Je termine la lecture d’un magnifique roman, « Le Mage du Kremlin », écrit par le politologue et essayiste italien Giuliano da Empoli. Ce roman, basé sur des faits réels, est très instructif sur le pouvoir en Russie et nous aide à comprendre comment on en est arrivé à cette guerre effroyable en Ukraine. Vadim Baranov, librement inspiré de l’ancien conseiller de Poutine, Vladislav Sourkov, se confie à un jeune étudiant. Passionné de livres et amoureux de la culture occidentale contemporaine, à l’instar de son grand-père à l’époque tsariste, Baranov, le mage du Kremlin, retrace certains événements importants des dernières années et analyse pourquoi « la domination brutale de Poutine fonctionne sur le peuple russe ».

À la fin du communisme, les Russes vivaient dans une sorte de « Far West » démocratique où les oligarques dominaient dans tous les domaines du capitalisme et de la politique. Jusqu’à ce qu’ils comprennent enfin que cette situation ne leur était pas favorable : l’éclatement du pouvoir, la criminalité, les taux de suicide élevés, le désarroi du peuple. « Les Russes avaient une patrie, ils se retrouvent avec un supermarché ». Sans réellement savoir ce qui les attendait, croyant avoir trouvé la marionnette idéale, les oligarques ont donné les clés du pouvoir à un parfait inconnu, Vladimir Poutine, alias le Tsar, dictateur et mégalomane solitaire qui « a une écharde de glace dans le cœur » et qui vit la nuit.

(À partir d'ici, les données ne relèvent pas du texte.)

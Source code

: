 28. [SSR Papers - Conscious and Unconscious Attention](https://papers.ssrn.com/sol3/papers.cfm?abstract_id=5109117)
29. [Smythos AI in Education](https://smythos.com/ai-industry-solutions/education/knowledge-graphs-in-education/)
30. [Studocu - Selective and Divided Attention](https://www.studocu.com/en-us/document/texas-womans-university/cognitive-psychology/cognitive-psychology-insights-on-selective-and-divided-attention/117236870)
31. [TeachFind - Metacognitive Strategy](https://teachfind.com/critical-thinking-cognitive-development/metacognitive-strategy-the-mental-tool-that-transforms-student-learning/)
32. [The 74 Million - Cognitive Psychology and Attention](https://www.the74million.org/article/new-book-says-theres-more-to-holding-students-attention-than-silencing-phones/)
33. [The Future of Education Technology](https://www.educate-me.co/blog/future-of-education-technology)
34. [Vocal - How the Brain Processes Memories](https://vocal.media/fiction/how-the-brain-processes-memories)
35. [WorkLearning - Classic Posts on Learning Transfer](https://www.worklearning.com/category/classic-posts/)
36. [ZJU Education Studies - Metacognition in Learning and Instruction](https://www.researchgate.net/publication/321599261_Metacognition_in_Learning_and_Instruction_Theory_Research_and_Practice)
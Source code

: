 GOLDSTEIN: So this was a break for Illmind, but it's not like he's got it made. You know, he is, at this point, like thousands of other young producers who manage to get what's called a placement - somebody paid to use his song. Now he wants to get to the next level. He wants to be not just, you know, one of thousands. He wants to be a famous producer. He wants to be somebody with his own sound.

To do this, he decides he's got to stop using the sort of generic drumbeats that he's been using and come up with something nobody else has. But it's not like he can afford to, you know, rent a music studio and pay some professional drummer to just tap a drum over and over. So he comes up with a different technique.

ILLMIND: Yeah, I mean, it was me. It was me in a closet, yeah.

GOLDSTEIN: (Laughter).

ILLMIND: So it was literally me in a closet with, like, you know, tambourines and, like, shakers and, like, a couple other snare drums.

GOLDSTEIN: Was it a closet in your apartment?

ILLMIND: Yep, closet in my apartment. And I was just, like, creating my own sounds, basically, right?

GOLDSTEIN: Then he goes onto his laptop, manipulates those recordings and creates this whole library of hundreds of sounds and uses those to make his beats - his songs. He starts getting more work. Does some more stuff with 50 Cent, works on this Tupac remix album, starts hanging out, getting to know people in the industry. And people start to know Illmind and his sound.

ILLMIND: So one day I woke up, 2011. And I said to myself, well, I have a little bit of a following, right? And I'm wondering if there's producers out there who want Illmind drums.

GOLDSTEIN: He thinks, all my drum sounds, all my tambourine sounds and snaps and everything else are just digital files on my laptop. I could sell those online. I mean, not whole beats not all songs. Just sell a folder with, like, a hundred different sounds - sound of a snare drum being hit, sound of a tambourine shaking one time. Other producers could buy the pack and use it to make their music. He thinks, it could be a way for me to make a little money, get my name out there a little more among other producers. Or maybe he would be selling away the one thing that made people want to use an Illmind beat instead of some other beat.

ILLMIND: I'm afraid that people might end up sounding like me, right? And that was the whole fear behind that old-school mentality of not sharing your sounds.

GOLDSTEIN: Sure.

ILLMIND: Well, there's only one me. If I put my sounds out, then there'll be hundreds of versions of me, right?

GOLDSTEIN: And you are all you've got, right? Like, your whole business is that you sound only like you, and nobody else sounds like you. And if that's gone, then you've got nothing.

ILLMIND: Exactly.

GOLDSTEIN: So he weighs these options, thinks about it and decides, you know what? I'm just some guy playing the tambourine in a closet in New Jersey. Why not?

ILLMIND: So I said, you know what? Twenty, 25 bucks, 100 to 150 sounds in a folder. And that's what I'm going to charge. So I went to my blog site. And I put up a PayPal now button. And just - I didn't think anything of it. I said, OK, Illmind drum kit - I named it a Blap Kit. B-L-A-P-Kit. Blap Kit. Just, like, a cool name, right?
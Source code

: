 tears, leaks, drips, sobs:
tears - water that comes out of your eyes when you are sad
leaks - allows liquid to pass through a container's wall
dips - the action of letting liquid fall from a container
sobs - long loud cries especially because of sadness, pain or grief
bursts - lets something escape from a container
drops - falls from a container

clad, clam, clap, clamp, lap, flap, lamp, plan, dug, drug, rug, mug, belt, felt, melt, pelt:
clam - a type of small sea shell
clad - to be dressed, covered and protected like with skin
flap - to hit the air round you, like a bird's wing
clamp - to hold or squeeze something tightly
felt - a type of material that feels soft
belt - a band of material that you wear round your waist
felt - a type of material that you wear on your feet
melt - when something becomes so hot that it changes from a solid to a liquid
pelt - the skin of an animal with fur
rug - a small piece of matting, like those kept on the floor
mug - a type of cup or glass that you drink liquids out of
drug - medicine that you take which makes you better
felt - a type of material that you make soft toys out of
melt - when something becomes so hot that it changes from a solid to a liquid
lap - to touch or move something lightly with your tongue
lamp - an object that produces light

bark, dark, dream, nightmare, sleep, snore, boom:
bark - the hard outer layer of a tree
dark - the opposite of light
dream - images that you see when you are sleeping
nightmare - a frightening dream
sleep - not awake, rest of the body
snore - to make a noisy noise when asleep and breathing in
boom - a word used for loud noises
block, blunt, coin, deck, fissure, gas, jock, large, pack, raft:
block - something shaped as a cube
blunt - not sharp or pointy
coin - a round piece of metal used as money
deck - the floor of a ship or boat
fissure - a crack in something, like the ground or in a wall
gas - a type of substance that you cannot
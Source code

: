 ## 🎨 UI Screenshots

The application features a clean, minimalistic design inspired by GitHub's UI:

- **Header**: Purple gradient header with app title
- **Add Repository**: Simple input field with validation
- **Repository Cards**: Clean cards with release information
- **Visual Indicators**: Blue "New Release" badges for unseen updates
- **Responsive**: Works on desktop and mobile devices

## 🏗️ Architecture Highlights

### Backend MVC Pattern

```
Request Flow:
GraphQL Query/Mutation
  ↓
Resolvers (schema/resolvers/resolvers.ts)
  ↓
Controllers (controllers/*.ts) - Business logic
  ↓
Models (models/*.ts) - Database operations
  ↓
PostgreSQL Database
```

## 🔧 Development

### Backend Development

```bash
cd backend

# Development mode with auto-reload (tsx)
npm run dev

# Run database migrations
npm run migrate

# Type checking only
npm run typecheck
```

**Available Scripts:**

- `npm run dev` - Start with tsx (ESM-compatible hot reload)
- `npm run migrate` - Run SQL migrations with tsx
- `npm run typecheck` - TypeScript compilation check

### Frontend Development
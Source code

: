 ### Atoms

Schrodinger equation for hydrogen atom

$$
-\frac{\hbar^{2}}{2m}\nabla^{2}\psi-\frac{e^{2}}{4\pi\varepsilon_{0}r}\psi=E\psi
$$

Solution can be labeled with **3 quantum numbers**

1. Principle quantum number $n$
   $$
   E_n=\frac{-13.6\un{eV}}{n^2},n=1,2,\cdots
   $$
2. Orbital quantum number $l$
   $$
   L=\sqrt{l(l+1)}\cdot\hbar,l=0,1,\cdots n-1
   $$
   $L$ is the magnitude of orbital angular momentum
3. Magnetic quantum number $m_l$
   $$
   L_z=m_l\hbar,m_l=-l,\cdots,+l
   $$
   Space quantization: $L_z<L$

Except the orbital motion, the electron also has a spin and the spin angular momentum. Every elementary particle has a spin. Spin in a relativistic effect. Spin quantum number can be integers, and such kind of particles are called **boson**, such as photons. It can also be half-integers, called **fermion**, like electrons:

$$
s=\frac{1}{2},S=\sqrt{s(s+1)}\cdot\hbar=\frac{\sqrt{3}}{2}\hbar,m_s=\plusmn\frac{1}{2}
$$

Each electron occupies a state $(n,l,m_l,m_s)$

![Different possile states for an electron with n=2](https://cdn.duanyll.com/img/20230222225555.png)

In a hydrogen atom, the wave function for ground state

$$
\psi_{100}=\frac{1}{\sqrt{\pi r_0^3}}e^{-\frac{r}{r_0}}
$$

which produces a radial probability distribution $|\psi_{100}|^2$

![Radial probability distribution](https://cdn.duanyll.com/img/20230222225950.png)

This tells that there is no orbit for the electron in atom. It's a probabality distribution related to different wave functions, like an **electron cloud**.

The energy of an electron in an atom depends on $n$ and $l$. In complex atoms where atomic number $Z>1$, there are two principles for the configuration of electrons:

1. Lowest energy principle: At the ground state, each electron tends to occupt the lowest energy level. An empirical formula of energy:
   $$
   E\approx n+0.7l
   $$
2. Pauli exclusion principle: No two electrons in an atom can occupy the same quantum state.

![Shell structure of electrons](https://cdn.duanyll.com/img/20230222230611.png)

« Le Mage du Kremlin » est un roman réaliste, superbement écrit. C’est un livre dont tu te dis : ah! celui-là est différent! Un livre où la culture domine et dont la fin ne laisse malheureusement aucun espoir. L’auteur écrit : « Grand-père disait que tôt ou tard, quelqu’un devrait ramasser toutes les statues équestres éparpillées dans toutes les villes du monde et les expédier au milieu du désert, dans un camp dédié à tous les massacreurs de l’histoire. » Au mépris des wokes, ces déboulonneurs de statues et censeurs d’histoires, artisans de l’oubli collectif, l’auteur oppose la connaissance et l’analyse des faits. À la fin, il se veut également visionnaire en tentant de démontrer ce qui, pour lui, devient une évidence : l’émergence d’un pouvoir encore plus absolu, celui des robots : « Il faudrait toujours regarder l’origine des choses. Toutes les technologies qui ont fait irruption dans nos vies ces dernières années ont une origine militaire. Les ordinateurs ont été développés pendant la Deuxième Guerre mondiale pour déchiffrer les codes ennemis. Internet comme moyen de communication en cas de guerre nucléaire, le GPS pour localiser les unités de combat, et ainsi de suite. Ce sont toutes des technologies de contrôle conçues pour asservir, pas pour rendre service. Seule une bande de Californiens défoncés au LSD pouvait être assez débile pour imaginer qu’un instrument inventé par des militaires se transformerait en outil d’émancipation. Et ils ont été nombreux à le croire », écrit-il. Mais, sur ce point, il n’apporte aucune analyse.

Cette fin, abrupte et sans concessions, aurait mérité une analyse plus complète et éloignée des dérives actuelles.

À lire pour tout ce que ce roman apporte de clarté à l’histoire que l’on connaît déjà : celle du pouvoir en Russie. Et pour la beauté de la langue.